▸ **Prompt**
Determine how many lines below include the string "editing". Reply with the number only.

▸ **Data shown**
#####
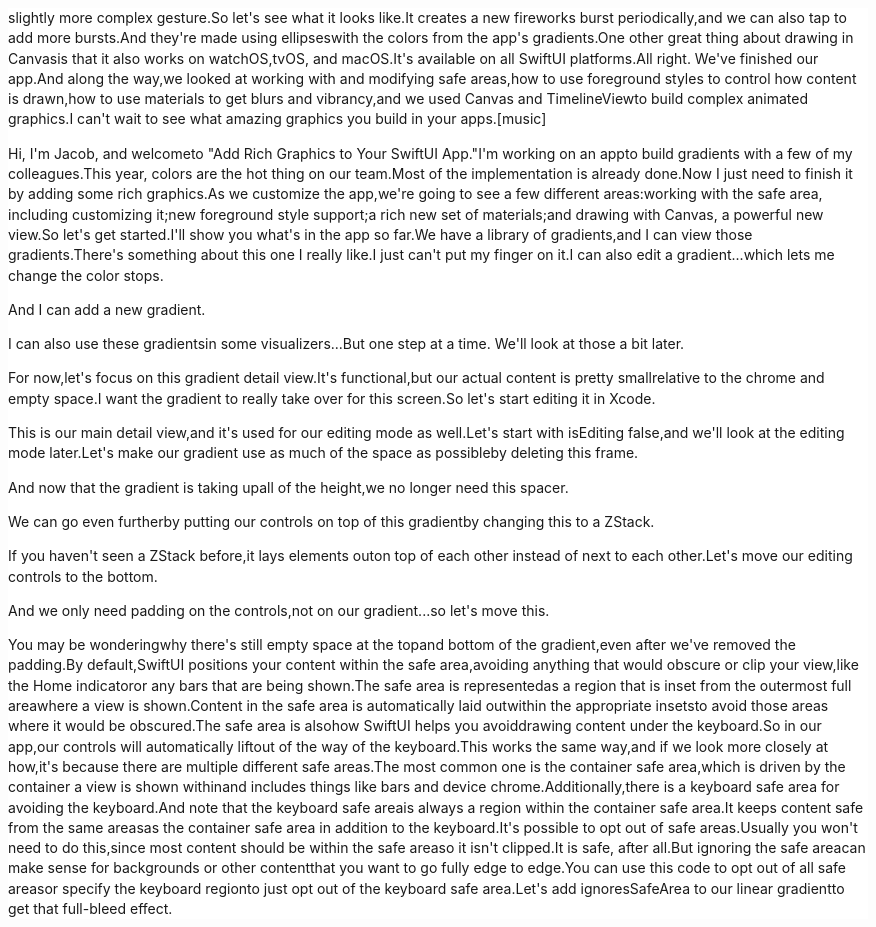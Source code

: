 slightly more complex gesture.So let's see what it looks like.It creates a new fireworks burst periodically,and we can also tap to add more bursts.And they're made using ellipseswith the colors from the app's gradients.One other great thing about drawing in Canvasis that it also works on watchOS,tvOS, and macOS.It's available on all SwiftUI platforms.All right. We've finished our app.And along the way,we looked at working with and modifying safe areas,how to use foreground styles to control how content is drawn,how to use materials to get blurs and vibrancy,and we used Canvas and TimelineViewto build complex animated graphics.I can't wait to see what amazing graphics you build in your apps.[music]

Hi, I'm Jacob, and welcometo "Add Rich Graphics to Your SwiftUI App."I'm working on an appto build gradients with a few of my colleagues.This year, colors are the hot thing on our team.Most of the implementation is already done.Now I just need to finish it by adding some rich graphics.As we customize the app,we're going to see a few different areas:working with the safe area, including customizing it;new foreground style support;a rich new set of materials;and drawing with Canvas, a powerful new view.So let's get started.I'll show you what's in the app so far.We have a library of gradients,and I can view those gradients.There's something about this one I really like.I just can't put my finger on it.I can also edit a gradient...which lets me change the color stops.

And I can add a new gradient.

I can also use these gradientsin some visualizers...But one step at a time. We'll look at those a bit later.

For now,let's focus on this gradient detail view.It's functional,but our actual content is pretty smallrelative to the chrome and empty space.I want the gradient to really take over for this screen.So let's start editing it in Xcode.

This is our main detail view,and it's used for our editing mode as well.Let's start with isEditing false,and we'll look at the editing mode later.Let's make our gradient use as much of the space as possibleby deleting this frame.

And now that the gradient is taking upall of the height,we no longer need this spacer.

We can go even furtherby putting our controls on top of this gradientby changing this to a ZStack.

If you haven't seen a ZStack before,it lays elements outon top of each other instead of next to each other.Let's move our editing controls to the bottom.

And we only need padding on the controls,not on our gradient...so let's move this.

You may be wonderingwhy there's still empty space at the topand bottom of the gradient,even after we've removed the padding.By default,SwiftUI positions your content within the safe area,avoiding anything that would obscure or clip your view,like the Home indicatoror any bars that are being shown.The safe area is representedas a region that is inset from the outermost full areawhere a view is shown.Content in the safe area is automatically laid outwithin the appropriate insetsto avoid those areas where it would be obscured.The safe area is alsohow SwiftUI helps you avoiddrawing content under the keyboard.So in our app,our controls will automatically liftout of the way of the keyboard.This works the same way,and if we look more closely at how,it's because there are multiple different safe areas.The most common one is the container safe area,which is driven by the container a view is shown withinand includes things like bars and device chrome.Additionally,there is a keyboard safe area for avoiding the keyboard.And note that the keyboard safe areais always a region within the container safe area.It keeps content safe from the same areasas the container safe area in addition to the keyboard.It's possible to opt out of safe areas.Usually you won't need to do this,since most content should be within the safe areaso it isn't clipped.It is safe, after all.But ignoring the safe areacan make sense for backgrounds or other contentthat you want to go fully edge to edge.You can use this code to opt out of all safe areasor specify the keyboard regionto just opt out of the keyboard safe area.Let's add ignoresSafeArea to our linear gradientto get that full-bleed effect.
#####
▸ **Task response**
3